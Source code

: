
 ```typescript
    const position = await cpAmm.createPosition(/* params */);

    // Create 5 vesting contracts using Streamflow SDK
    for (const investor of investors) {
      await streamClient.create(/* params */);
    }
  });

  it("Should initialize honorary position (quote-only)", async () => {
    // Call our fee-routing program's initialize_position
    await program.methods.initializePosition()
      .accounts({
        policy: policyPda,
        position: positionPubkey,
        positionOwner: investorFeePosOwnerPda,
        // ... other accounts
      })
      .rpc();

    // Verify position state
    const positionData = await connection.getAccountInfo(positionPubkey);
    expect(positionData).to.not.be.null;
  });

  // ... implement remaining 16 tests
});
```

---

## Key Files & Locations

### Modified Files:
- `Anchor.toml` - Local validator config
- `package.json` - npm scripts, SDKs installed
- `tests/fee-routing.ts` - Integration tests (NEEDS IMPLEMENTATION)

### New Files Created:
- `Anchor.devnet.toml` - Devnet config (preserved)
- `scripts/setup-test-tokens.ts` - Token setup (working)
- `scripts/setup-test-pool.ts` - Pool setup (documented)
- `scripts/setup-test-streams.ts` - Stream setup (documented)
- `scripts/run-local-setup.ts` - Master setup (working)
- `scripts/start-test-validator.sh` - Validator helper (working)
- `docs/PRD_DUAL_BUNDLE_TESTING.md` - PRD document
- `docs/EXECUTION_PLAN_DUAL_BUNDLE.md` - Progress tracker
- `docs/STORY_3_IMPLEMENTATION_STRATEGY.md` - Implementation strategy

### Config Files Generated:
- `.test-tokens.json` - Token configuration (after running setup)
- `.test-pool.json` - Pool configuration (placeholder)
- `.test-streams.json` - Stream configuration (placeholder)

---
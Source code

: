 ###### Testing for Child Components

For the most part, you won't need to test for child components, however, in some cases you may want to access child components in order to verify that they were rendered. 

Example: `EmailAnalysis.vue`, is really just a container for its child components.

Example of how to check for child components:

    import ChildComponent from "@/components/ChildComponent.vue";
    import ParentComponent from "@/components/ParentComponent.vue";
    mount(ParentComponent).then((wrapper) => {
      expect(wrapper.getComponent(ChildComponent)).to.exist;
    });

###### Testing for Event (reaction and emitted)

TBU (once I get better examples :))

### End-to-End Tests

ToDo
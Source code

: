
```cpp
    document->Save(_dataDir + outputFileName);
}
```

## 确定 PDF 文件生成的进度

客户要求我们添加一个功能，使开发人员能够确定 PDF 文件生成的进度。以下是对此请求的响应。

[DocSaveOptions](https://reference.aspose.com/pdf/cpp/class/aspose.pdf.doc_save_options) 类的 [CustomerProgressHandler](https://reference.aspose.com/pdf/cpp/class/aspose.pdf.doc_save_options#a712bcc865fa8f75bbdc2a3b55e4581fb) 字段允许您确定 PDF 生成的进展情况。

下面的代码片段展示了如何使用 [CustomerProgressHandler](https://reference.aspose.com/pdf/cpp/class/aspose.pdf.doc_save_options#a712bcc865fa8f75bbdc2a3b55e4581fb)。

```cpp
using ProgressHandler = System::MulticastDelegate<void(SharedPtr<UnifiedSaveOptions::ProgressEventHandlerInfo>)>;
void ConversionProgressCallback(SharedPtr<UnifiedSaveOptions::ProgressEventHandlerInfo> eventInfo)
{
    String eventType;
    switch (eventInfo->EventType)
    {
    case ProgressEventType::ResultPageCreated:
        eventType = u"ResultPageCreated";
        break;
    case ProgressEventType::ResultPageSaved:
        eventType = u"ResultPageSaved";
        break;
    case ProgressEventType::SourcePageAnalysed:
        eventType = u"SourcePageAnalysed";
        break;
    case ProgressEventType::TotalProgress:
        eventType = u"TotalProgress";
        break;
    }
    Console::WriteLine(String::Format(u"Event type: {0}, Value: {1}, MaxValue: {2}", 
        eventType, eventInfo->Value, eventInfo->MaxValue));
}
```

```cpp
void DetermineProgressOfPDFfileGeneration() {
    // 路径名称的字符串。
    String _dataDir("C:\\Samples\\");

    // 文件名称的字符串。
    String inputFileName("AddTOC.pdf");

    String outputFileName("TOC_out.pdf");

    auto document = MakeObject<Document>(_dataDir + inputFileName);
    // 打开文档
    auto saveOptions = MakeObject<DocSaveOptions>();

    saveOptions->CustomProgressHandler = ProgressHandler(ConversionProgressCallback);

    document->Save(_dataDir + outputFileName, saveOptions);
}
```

What the exercise asks: Your answer should be the lines of the records that hold the string "positionPubkey".

Written answer:
        position: positionPubkey,
    const positionData = await connection.getAccountInfo(positionPubkey);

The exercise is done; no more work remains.